### INSTRUCTIONS TO FOLLOW
Below are records to be repeated exactly. Leave their pictures behind.

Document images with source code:
== Segment start ==

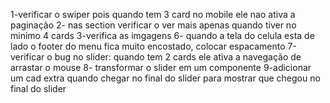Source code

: 1-verificar o swiper pois quando tem 3 card no mobile ele nao ativa a paginação
2- nas section verificar o ver mais apenas quando tiver no minimo 4 cards
3-verifica as imgagens
6- quando a tela do celula esta de lado o footer do menu fica muito encostado, colocar espacamento 
7-verificar o bug no slider: quando tem 2 cards ele ativa a navegação de arrastar o mouse
8- transformar o slider em um componente
9-adicionar um cad extra quando chegar no final do slider para mostrar que chegou no final do slider
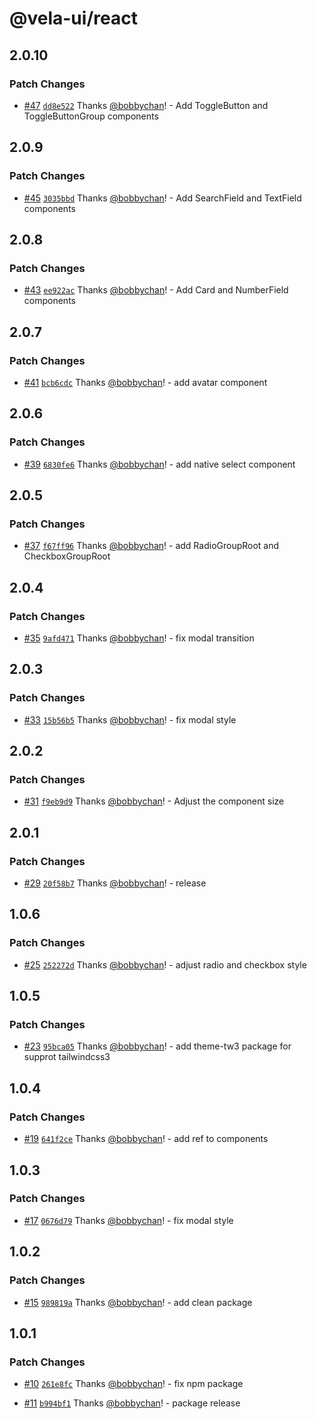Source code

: # @vela-ui/react

## 2.0.10

### Patch Changes

- [#47](https://github.com/vela-ui/vela-ui/pull/47) [`dd8e522`](https://github.com/vela-ui/vela-ui/commit/dd8e522b41217e391d380365da1337c5c1b7068a) Thanks [@bobbychan](https://github.com/bobbychan)! - Add ToggleButton and ToggleButtonGroup components

## 2.0.9

### Patch Changes

- [#45](https://github.com/vela-ui/vela-ui/pull/45) [`3035bbd`](https://github.com/vela-ui/vela-ui/commit/3035bbd367d0518f2f4445fcf733cf09e5b6b519) Thanks [@bobbychan](https://github.com/bobbychan)! - Add SearchField and TextField components

## 2.0.8

### Patch Changes

- [#43](https://github.com/vela-ui/vela-ui/pull/43) [`ee922ac`](https://github.com/vela-ui/vela-ui/commit/ee922ace1956f4950fb141d0c808d76a2d3d656e) Thanks [@bobbychan](https://github.com/bobbychan)! - Add Card and NumberField components

## 2.0.7

### Patch Changes

- [#41](https://github.com/vela-ui/vela-ui/pull/41) [`bcb6cdc`](https://github.com/vela-ui/vela-ui/commit/bcb6cdc65a9cd6337ab72e22a3e554666c2b1334) Thanks [@bobbychan](https://github.com/bobbychan)! - add avatar component

## 2.0.6

### Patch Changes

- [#39](https://github.com/vela-ui/vela-ui/pull/39) [`6830fe6`](https://github.com/vela-ui/vela-ui/commit/6830fe666f6bd20438db87e44c4018a1b2a2ed76) Thanks [@bobbychan](https://github.com/bobbychan)! - add native select component

## 2.0.5

### Patch Changes

- [#37](https://github.com/vela-ui/vela-ui/pull/37) [`f67ff96`](https://github.com/vela-ui/vela-ui/commit/f67ff961237d790a56fa63b36733b30d383a0ebb) Thanks [@bobbychan](https://github.com/bobbychan)! - add RadioGroupRoot and CheckboxGroupRoot

## 2.0.4

### Patch Changes

- [#35](https://github.com/vela-ui/vela-ui/pull/35) [`9afd471`](https://github.com/vela-ui/vela-ui/commit/9afd4718c2b7c02a32469668ac514791111fccdb) Thanks [@bobbychan](https://github.com/bobbychan)! - fix modal transition

## 2.0.3

### Patch Changes

- [#33](https://github.com/vela-ui/vela-ui/pull/33) [`15b56b5`](https://github.com/vela-ui/vela-ui/commit/15b56b5ffa7ba64004b7221e31ca65b9eac339c8) Thanks [@bobbychan](https://github.com/bobbychan)! - fix modal style

## 2.0.2

### Patch Changes

- [#31](https://github.com/vela-ui/vela-ui/pull/31) [`f9eb9d9`](https://github.com/vela-ui/vela-ui/commit/f9eb9d95cf8c9cb803af37d043032b0e86ff96fa) Thanks [@bobbychan](https://github.com/bobbychan)! - Adjust the component size

## 2.0.1

### Patch Changes

- [#29](https://github.com/vela-ui/vela-ui/pull/29) [`20f58b7`](https://github.com/vela-ui/vela-ui/commit/20f58b7225c93f7aad70e8cd72d09b5245dca988) Thanks [@bobbychan](https://github.com/bobbychan)! - release

## 1.0.6

### Patch Changes

- [#25](https://github.com/vela-ui/vela-ui/pull/25) [`252272d`](https://github.com/vela-ui/vela-ui/commit/252272d3448c0c88920f3c8d5f508c5a81dc380d) Thanks [@bobbychan](https://github.com/bobbychan)! - adjust radio and checkbox style

## 1.0.5

### Patch Changes

- [#23](https://github.com/vela-ui/vela-ui/pull/23) [`95bca05`](https://github.com/vela-ui/vela-ui/commit/95bca054e4261e4cae279e612040e8121b2ab8c4) Thanks [@bobbychan](https://github.com/bobbychan)! - add theme-tw3 package for supprot tailwindcss3

## 1.0.4

### Patch Changes

- [#19](https://github.com/vela-ui/vela-ui/pull/19) [`641f2ce`](https://github.com/vela-ui/vela-ui/commit/641f2ce91fc0b909225a8828c2fb2d0a6f3ea905) Thanks [@bobbychan](https://github.com/bobbychan)! - add ref to components

## 1.0.3

### Patch Changes

- [#17](https://github.com/vela-ui/vela-ui/pull/17) [`0676d79`](https://github.com/vela-ui/vela-ui/commit/0676d79600e24517e3cc8fb5e75c534526384001) Thanks [@bobbychan](https://github.com/bobbychan)! - fix modal style

## 1.0.2

### Patch Changes

- [#15](https://github.com/vela-ui/vela-ui/pull/15) [`989819a`](https://github.com/vela-ui/vela-ui/commit/989819a4d58ad6335d2c2854a3e1deb558fbc220) Thanks [@bobbychan](https://github.com/bobbychan)! - add clean package

## 1.0.1

### Patch Changes

- [#10](https://github.com/vela-ui/vela-ui/pull/10) [`261e8fc`](https://github.com/vela-ui/vela-ui/commit/261e8fcd0dfd62643655dbbf84435eb26ee70516) Thanks [@bobbychan](https://github.com/bobbychan)! - fix npm package

- [#11](https://github.com/vela-ui/vela-ui/pull/11) [`b994bf1`](https://github.com/vela-ui/vela-ui/commit/b994bf1843d6abc6c06f645f7c26ccfb2f030b25) Thanks [@bobbychan](https://github.com/bobbychan)! - package release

== Segment end ==

### THE COMPLETED TASK
Source code

: 1-verificar o swiper pois quando tem 3 card no mobile ele nao ativa a paginação
2- nas section verificar o ver mais apenas quando tiver no minimo 4 cards
3-verifica as imgagens
6- quando a tela do celula esta de lado o footer do menu fica muito encostado, colocar espacamento 
7-verificar o bug no slider: quando tem 2 cards ele ativa a navegação de arrastar o mouse
8- transformar o slider em um componente
9-adicionar um cad extra quando chegar no final do slider para mostrar que chegou no final do slider
Source code

: # @vela-ui/react

## 2.0.10

### Patch Changes

- [#47](https://github.com/vela-ui/vela-ui/pull/47) [`dd8e522`](https://github.com/vela-ui/vela-ui/commit/dd8e522b41217e391d380365da1337c5c1b7068a) Thanks [@bobbychan](https://github.com/bobbychan)! - Add ToggleButton and ToggleButtonGroup components

## 2.0.9

### Patch Changes

- [#45](https://github.com/vela-ui/vela-ui/pull/45) [`3035bbd`](https://github.com/vela-ui/vela-ui/commit/3035bbd367d0518f2f4445fcf733cf09e5b6b519) Thanks [@bobbychan](https://github.com/bobbychan)! - Add SearchField and TextField components

## 2.0.8

### Patch Changes

- [#43](https://github.com/vela-ui/vela-ui/pull/43) [`ee922ac`](https://github.com/vela-ui/vela-ui/commit/ee922ace1956f4950fb141d0c808d76a2d3d656e) Thanks [@bobbychan](https://github.com/bobbychan)! - Add Card and NumberField components

## 2.0.7

### Patch Changes

- [#41](https://github.com/vela-ui/vela-ui/pull/41) [`bcb6cdc`](https://github.com/vela-ui/vela-ui/commit/bcb6cdc65a9cd6337ab72e22a3e554666c2b1334) Thanks [@bobbychan](https://github.com/bobbychan)! - add avatar component

## 2.0.6

### Patch Changes

- [#39](https://github.com/vela-ui/vela-ui/pull/39) [`6830fe6`](https://github.com/vela-ui/vela-ui/commit/6830fe666f6bd20438db87e44c4018a1b2a2ed76) Thanks [@bobbychan](https://github.com/bobbychan)! - add native select component

## 2.0.5

### Patch Changes

- [#37](https://github.com/vela-ui/vela-ui/pull/37) [`f67ff96`](https://github.com/vela-ui/vela-ui/commit/f67ff961237d790a56fa63b36733b30d383a0ebb) Thanks [@bobbychan](https://github.com/bobbychan)! - add RadioGroupRoot and CheckboxGroupRoot

## 2.0.4

### Patch Changes

- [#35](https://github.com/vela-ui/vela-ui/pull/35) [`9afd471`](https://github.com/vela-ui/vela-ui/commit/9afd4718c2b7c02a32469668ac514791111fccdb) Thanks [@bobbychan](https://github.com/bobbychan)! - fix modal transition

## 2.0.3

### Patch Changes

- [#33](https://github.com/vela-ui/vela-ui/pull/33) [`15b56b5`](https://github.com/vela-ui/vela-ui/commit/15b56b5ffa7ba64004b7221e31ca65b9eac339c8) Thanks [@bobbychan](https://github.com/bobbychan)! - fix modal style

## 2.0.2

### Patch Changes

- [#31](https://github.com/vela-ui/vela-ui/pull/31) [`f9eb9d9`](https://github.com/vela-ui/vela-ui/commit/f9eb9d95cf8c9cb803af37d043032b0e86ff96fa) Thanks [@bobbychan](https://github.com/bobbychan)! - Adjust the component size

## 2.0.1

### Patch Changes

- [#29](https://github.com/vela-ui/vela-ui/pull/29) [`20f58b7`](https://github.com/vela-ui/vela-ui/commit/20f58b7225c93f7aad70e8cd72d09b5245dca988) Thanks [@bobbychan](https://github.com/bobbychan)! - release

## 1.0.6

### Patch Changes

- [#25](https://github.com/vela-ui/vela-ui/pull/25) [`252272d`](https://github.com/vela-ui/vela-ui/commit/252272d3448c0c88920f3c8d5f508c5a81dc380d) Thanks [@bobbychan](https://github.com/bobbychan)! - adjust radio and checkbox style

## 1.0.5

### Patch Changes

- [#23](https://github.com/vela-ui/vela-ui/pull/23) [`95bca05`](https://github.com/vela-ui/vela-ui/commit/95bca054e4261e4cae279e612040e8121b2ab8c4) Thanks [@bobbychan](https://github.com/bobbychan)! - add theme-tw3 package for supprot tailwindcss3

## 1.0.4

### Patch Changes

- [#19](https://github.com/vela-ui/vela-ui/pull/19) [`641f2ce`](https://github.com/vela-ui/vela-ui/commit/641f2ce91fc0b909225a8828c2fb2d0a6f3ea905) Thanks [@bobbychan](https://github.com/bobbychan)! - add ref to components

## 1.0.3

### Patch Changes

- [#17](https://github.com/vela-ui/vela-ui/pull/17) [`0676d79`](https://github.com/vela-ui/vela-ui/commit/0676d79600e24517e3cc8fb5e75c534526384001) Thanks [@bobbychan](https://github.com/bobbychan)! - fix modal style

## 1.0.2

### Patch Changes

- [#15](https://github.com/vela-ui/vela-ui/pull/15) [`989819a`](https://github.com/vela-ui/vela-ui/commit/989819a4d58ad6335d2c2854a3e1deb558fbc220) Thanks [@bobbychan](https://github.com/bobbychan)! - add clean package

## 1.0.1

### Patch Changes

- [#10](https://github.com/vela-ui/vela-ui/pull/10) [`261e8fc`](https://github.com/vela-ui/vela-ui/commit/261e8fcd0dfd62643655dbbf84435eb26ee70516) Thanks [@bobbychan](https://github.com/bobbychan)! - fix npm package

- [#11](https://github.com/vela-ui/vela-ui/pull/11) [`b994bf1`](https://github.com/vela-ui/vela-ui/commit/b994bf1843d6abc6c06f645f7c26ccfb2f030b25) Thanks [@bobbychan](https://github.com/bobbychan)! - package release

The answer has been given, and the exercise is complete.